Wednesday, April 3, 2013

The best way

Hopper went out tonight, so I couldn't watch The Guild. As I often do when Hopper goes out and I'm spending an evening alone (since Boo is in bed,) I went on YouTube and entered "Dan Savage." I found this conversation about adoption, which is excellent if you've got an hour to kill and want to learn about adoption.

Many things they talked about were familiar to me, but what inspired me to write tonight is the notion they mentioned that many people assume adoption is "second best" or "a last resort."

It's not.

Oh, sure, there are many, many people who come to adoption because they have tried every possible treatment for infertility and it didn't work. I'm not denying that.

But if you were to ask around (and you shouldn't--it's none of your business) you'd find a surprising number of people who, like me and Hopper, just wanted to adopt.

We wanted to adopt for many reasons. Personally, I could never understand why anyone would endure infertility treatments. I understand more now, but when I first learned about the idea, I was somewhere between twelve and fourteen and watching a story unfold on a soap opera. A couple was trying everything to conceive, and it made no sense to me. I simply couldn't understand why, with so many children in the world, anyone would go to extremes to get pregnant. I decided then and there that I never would.

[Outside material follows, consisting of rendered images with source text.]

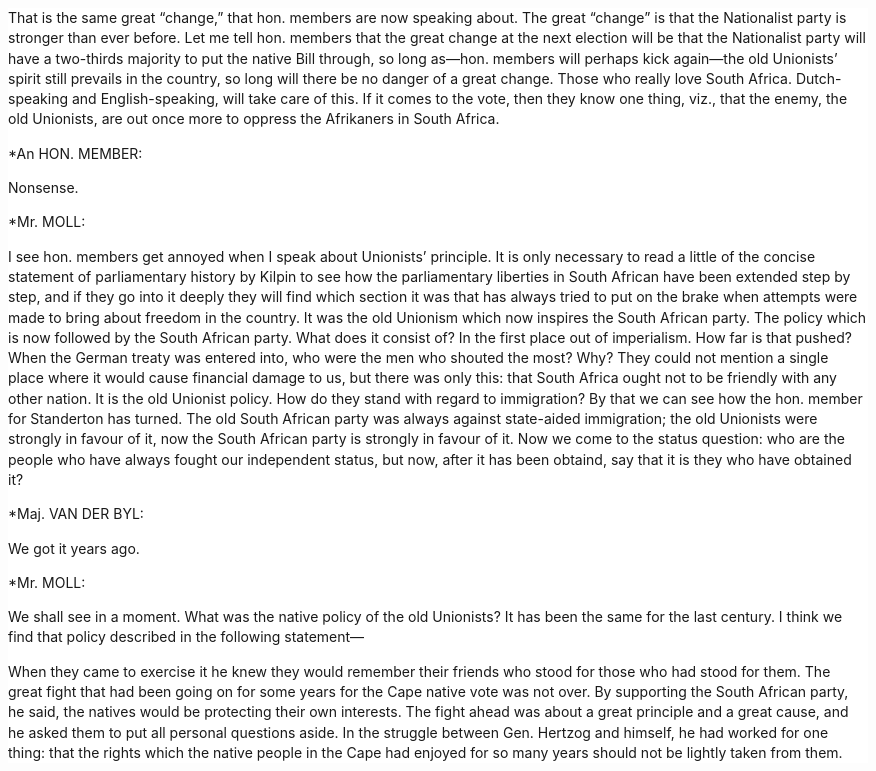 <p>That is the same great &#x201C;change,&#x201D; that hon. members are now speaking about. The great &#x201C;change&#x201D; is that the Nationalist party is stronger than ever before. Let me tell hon. members that the great change at the next election will be that the Nationalist party will have a two-thirds majority to put the native Bill through, so long as&#x2014;hon. members will perhaps kick again&#x2014;the old Unionists&#x2019; spirit still prevails in the country, so long will there be no danger of a great change. Those who really love South Africa. Dutch-speaking and English-speaking, will take care of this. If it comes to the vote, then they know one thing, viz., that the enemy, the old Unionists, are out once more to oppress the Afrikaners in South Africa.</p>

</speech>

<speech by="#hon_member">

<from>*An <person refersTo="hansard_za">HON. MEMBER</person>:</from>

<p>Nonsense.</p>

</speech>

<speech by="#moll">

<from>*Mr. <person refersTo="hansard_za">MOLL</person>:</from>

<p>I see hon. members get annoyed when I speak about Unionists&#x2019; principle. It is only necessary to read a little of the concise statement of parliamentary history by Kilpin to see how the parliamentary liberties in South African have been extended step by step, and if they go into it deeply they will find which section it was that has always tried to put on the brake when attempts were made to bring about freedom in the country. It was the old Unionism which now inspires the South African party. The policy which is now followed by the South African party. What does it consist of&#x003F; In the first place out of imperialism. How far is that pushed&#x003F; When the German treaty was entered into, who were the men who shouted the most&#x003F; Why&#x003F; They could not mention a single place where it would cause financial damage to us, but there was only this: that South Africa ought not to be friendly with any other nation. It is the old Unionist policy. How do they stand with regard to immigration&#x003F; By that we can see how the hon. member for Standerton has turned. The old South African party was always against state-aided immigration; the old Unionists were strongly in favour of it, now the South African party is strongly in favour of it. Now we come to the status question: who are the people who have always fought our independent status, but now, after it has been obtaind, say that it is they who have obtained it?</p>

</speech>

<speech by="#van_der_byl">

<from>*Maj. <person refersTo="hansard_za">VAN DER BYL</person>:</from>

<p>We got it years ago.</p>

</speech>

<speech by="#moll">

<from><span class="col_2697-2698" refersTo="page_1421"/>*Mr. <person refersTo="hansard_za">MOLL</person>:</from>

<p>We shall see in a moment. What was the native policy of the old Unionists&#x003F; It has been the same for the last century. I think we find that policy described in the following statement&#x2014;</p>

<block name="quote">When they came to exercise it he knew they would remember their friends who stood for those who had stood for them. The great fight that had been going on for some years for the Cape native vote was not over. By supporting the South African party, he said, the natives would be protecting their own interests. The fight ahead was about a great principle and a great cause, and he asked them to put all personal questions aside. In the struggle between Gen. Hertzog and himself, he had worked for one thing: that the rights which the native people in the Cape had enjoyed for so many years should not be lightly taken from them.</block>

And then in college and during my twenties, I started to think about the state of the world, and the number of people on this planet, and I wondered why I should ever want to bring another person into it.  (I'm going to leave my personal feelings about pregnancy out of this, because that's enough for another post, or maybe a book.) I simply don't understand why a biological child would be preferable to any other child--why anyone would think of adoption as "second best."

Of course I'm able to reason out why people would feel that way, but it doesn't resonate with me. To me, what makes a family is love and a shared story. If those things aren't there, then it doesn't matter how many genes you have in common--you're not really family. And if they are there, you're family forever, genes or no genes. I didn't figure out that my Uncle Phil wasn't actually a relative until I was about nine or ten, and then later on, I realized that he's more a relative to me than some of my biological relatives are, which is why my parents told me to call him "Uncle" in the first place.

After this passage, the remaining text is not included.